- _Source material_:

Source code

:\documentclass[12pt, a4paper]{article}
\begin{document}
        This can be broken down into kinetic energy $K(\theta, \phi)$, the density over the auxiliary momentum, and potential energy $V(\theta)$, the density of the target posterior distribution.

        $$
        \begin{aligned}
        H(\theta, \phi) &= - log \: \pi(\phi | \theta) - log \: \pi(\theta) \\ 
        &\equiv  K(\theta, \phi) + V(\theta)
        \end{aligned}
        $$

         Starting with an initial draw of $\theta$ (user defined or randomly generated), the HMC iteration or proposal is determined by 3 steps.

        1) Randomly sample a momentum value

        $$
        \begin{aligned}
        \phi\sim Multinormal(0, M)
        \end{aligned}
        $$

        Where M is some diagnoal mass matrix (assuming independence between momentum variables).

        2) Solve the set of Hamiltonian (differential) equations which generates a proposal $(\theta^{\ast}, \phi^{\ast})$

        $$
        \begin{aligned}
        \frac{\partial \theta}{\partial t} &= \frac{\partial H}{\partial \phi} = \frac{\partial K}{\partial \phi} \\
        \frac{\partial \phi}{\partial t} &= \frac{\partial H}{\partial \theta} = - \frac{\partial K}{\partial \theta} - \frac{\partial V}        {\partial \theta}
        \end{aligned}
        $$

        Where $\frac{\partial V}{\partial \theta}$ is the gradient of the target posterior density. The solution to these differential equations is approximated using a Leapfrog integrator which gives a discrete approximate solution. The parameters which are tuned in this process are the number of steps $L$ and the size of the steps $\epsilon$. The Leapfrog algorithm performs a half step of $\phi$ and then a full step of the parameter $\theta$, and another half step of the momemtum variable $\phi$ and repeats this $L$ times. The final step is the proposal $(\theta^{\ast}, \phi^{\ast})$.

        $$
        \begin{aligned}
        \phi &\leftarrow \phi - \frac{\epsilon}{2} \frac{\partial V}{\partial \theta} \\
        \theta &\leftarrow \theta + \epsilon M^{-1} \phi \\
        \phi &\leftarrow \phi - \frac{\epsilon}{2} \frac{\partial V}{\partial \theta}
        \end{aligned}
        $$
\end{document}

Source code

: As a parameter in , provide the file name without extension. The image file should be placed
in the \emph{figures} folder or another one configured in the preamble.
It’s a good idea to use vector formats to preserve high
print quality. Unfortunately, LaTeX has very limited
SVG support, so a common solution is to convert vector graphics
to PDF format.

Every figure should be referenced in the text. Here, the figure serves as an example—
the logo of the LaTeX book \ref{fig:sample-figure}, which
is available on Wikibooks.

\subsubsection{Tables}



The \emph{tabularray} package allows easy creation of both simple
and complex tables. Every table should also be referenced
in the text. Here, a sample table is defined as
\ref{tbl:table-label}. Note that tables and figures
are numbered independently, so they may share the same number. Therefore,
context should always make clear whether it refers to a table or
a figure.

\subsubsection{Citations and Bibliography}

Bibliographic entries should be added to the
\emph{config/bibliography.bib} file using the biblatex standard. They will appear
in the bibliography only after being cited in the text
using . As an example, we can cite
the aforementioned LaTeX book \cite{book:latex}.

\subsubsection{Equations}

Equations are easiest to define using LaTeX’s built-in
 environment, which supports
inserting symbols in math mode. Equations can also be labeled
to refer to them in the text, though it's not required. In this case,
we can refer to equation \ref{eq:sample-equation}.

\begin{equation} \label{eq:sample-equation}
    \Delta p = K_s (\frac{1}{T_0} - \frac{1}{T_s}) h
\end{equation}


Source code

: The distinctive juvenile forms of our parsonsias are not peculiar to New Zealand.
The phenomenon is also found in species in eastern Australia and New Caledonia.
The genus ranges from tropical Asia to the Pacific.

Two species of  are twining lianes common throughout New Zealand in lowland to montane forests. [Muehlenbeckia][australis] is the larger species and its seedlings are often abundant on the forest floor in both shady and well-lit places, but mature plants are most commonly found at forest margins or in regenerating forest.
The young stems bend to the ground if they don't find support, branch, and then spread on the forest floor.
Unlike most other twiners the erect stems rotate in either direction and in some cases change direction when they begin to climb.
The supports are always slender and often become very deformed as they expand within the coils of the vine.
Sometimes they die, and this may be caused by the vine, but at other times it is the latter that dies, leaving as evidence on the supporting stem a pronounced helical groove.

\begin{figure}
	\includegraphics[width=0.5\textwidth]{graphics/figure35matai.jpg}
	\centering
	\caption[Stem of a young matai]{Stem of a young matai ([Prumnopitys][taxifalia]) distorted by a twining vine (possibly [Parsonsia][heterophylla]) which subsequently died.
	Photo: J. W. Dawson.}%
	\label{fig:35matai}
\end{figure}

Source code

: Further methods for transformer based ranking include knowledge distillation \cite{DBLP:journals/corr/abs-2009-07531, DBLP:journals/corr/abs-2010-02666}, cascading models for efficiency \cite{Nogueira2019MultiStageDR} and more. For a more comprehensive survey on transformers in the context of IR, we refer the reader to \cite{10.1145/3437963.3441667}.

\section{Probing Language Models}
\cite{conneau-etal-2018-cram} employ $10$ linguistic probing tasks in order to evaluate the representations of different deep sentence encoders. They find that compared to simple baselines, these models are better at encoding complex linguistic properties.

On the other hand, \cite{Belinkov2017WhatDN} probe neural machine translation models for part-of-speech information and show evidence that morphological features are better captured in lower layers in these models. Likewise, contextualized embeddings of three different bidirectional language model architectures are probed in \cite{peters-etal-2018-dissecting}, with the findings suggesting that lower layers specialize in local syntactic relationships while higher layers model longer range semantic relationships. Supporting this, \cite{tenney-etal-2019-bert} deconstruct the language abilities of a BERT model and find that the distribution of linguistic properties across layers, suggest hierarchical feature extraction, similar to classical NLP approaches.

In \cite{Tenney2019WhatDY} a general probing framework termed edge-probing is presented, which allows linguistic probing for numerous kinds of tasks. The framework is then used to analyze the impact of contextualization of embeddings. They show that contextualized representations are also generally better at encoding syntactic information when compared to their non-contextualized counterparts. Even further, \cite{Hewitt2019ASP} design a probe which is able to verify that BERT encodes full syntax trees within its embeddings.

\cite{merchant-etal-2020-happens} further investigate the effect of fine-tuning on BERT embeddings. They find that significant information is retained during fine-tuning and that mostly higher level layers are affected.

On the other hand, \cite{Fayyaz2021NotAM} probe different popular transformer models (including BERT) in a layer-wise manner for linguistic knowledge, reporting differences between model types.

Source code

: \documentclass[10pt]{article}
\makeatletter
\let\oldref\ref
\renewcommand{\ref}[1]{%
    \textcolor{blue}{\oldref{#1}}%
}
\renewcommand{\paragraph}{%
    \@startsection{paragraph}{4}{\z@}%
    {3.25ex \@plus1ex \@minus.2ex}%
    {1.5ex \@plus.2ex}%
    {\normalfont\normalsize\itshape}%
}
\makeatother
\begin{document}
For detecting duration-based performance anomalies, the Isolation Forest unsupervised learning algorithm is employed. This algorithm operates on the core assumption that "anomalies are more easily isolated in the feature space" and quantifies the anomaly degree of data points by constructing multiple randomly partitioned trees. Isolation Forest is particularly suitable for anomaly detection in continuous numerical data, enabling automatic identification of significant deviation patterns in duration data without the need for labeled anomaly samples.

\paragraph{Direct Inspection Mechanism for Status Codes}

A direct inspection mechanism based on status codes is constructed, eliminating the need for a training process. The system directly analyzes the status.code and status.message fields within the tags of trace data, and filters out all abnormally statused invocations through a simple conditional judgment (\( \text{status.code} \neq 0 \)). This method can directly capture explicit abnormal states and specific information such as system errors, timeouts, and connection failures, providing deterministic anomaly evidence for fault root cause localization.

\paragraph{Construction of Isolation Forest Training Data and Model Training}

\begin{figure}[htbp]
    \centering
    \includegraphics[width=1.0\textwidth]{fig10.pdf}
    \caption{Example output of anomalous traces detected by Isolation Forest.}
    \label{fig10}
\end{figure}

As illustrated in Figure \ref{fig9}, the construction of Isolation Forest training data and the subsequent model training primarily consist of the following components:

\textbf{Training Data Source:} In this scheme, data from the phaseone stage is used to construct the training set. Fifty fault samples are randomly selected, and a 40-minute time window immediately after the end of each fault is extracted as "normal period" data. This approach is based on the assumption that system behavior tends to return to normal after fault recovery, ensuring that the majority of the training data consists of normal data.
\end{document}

- _Exercise aim_: Throughout the material above, find lines holding the word "young", then copy them.

- _Written response_:
The young stems bend to the ground if they don't find support, branch, and then spread on the forest floor.
	\caption[Stem of a young matai]{Stem of a young matai ([Prumnopitys][taxifalia]) distorted by a twining vine (possibly [Parsonsia][heterophylla]) which subsequently died.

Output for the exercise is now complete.